**Work order:** Output the line containing "- Main folder", then every remaining line of the entries below, exactly as written and with no other text.
(Entries shown)
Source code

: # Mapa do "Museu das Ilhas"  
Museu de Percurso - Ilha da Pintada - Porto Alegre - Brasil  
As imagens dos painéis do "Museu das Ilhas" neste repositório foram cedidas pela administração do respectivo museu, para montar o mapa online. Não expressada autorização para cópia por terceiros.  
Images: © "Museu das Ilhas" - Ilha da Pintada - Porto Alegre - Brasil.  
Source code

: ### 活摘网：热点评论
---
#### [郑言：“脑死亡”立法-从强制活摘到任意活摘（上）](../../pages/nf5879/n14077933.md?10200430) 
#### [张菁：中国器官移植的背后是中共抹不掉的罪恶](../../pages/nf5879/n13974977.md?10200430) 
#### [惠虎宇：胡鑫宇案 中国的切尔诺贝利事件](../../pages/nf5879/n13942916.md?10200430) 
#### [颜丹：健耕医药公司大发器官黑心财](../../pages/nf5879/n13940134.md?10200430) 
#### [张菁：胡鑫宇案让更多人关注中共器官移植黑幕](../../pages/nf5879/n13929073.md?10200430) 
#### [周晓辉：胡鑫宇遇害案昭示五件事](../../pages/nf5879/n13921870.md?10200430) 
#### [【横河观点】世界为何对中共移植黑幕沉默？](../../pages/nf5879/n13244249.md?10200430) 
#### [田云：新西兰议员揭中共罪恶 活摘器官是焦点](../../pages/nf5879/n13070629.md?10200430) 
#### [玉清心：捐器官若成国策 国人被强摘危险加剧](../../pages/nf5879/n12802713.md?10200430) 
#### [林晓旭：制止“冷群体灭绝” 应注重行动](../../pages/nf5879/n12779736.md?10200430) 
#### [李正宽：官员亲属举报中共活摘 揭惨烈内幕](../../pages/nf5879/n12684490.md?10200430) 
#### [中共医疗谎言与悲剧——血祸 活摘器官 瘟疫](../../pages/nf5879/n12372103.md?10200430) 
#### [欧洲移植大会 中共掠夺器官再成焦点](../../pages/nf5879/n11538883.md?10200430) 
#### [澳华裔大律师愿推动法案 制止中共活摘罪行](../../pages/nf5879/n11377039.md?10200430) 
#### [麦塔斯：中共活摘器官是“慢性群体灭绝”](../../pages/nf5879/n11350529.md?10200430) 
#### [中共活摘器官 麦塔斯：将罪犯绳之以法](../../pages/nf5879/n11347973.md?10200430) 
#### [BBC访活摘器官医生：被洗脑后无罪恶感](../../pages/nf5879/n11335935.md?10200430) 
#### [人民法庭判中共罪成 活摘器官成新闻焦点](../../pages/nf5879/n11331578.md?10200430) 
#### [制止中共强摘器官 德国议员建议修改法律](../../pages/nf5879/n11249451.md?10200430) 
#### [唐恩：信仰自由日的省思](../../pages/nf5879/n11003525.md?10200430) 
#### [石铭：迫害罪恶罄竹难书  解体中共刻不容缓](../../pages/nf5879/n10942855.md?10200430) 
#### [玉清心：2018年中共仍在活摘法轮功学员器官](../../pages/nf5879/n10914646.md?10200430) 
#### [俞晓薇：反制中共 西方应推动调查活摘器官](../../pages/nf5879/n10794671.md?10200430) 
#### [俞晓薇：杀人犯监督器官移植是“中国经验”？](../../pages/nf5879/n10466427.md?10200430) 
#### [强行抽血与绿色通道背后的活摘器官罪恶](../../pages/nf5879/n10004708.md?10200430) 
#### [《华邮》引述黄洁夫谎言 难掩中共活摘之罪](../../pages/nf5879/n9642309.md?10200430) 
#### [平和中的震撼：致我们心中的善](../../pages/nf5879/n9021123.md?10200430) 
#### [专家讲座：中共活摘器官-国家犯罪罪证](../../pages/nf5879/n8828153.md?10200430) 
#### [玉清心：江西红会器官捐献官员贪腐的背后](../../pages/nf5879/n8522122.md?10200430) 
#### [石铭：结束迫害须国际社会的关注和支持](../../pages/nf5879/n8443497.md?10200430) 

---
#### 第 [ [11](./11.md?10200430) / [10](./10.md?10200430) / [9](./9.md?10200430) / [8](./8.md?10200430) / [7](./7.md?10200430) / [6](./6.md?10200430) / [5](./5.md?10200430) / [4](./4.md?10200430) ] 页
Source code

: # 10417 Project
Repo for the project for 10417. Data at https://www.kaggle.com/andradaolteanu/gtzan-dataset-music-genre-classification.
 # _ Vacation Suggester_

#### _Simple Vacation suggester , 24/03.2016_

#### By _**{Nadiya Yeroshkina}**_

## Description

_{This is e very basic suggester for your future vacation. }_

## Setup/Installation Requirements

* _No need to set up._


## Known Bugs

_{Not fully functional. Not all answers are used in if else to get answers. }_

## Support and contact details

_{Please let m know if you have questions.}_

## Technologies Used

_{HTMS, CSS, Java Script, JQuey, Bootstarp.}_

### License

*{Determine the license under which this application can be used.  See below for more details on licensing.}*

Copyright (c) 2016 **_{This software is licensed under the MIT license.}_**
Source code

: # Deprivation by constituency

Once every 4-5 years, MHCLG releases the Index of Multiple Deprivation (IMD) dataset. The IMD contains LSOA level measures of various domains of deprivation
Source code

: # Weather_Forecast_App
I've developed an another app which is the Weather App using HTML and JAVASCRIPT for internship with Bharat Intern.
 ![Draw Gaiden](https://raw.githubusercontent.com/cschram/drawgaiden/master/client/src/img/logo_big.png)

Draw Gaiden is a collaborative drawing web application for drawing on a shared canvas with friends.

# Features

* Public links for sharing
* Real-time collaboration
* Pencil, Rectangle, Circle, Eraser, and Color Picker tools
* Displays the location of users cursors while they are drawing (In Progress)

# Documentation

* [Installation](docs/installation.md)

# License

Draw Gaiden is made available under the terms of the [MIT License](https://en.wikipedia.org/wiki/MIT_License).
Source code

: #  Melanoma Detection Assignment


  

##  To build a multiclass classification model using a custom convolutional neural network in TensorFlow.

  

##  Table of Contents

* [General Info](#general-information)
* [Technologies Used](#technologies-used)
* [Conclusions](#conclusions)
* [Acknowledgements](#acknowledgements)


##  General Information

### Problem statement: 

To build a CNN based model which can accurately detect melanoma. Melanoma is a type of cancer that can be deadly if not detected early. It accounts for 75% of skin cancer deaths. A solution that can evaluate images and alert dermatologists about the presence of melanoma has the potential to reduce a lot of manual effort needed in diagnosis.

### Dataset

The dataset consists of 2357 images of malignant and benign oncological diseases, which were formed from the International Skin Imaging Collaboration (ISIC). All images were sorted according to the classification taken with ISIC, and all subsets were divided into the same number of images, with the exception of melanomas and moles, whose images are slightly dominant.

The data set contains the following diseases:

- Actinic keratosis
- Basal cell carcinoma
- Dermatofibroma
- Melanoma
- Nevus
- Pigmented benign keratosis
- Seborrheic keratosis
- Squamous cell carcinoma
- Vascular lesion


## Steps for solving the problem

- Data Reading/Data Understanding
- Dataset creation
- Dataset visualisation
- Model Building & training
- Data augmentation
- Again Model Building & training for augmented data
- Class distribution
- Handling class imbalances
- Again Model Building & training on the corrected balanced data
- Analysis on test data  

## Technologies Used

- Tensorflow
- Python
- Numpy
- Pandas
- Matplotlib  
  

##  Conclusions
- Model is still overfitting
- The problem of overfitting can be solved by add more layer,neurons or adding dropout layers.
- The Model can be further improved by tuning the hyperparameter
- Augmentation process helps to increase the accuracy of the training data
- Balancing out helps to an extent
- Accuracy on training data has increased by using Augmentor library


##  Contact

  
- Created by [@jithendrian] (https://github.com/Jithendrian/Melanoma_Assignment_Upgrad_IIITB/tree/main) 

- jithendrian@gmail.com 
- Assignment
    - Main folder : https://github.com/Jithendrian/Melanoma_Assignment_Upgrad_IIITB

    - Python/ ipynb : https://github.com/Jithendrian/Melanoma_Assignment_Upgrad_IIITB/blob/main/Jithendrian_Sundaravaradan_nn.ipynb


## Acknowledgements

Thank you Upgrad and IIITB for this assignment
(End Entries shown)
**Response to the exercise:**
    - Main folder : https://github.com/Jithendrian/Melanoma_Assignment_Upgrad_IIITB

    - Python/ ipynb : https://github.com/Jithendrian/Melanoma_Assignment_Upgrad_IIITB/blob/main/Jithendrian_Sundaravaradan_nn.ipynb


## Acknowledgements

Thank you Upgrad and IIITB for this assignment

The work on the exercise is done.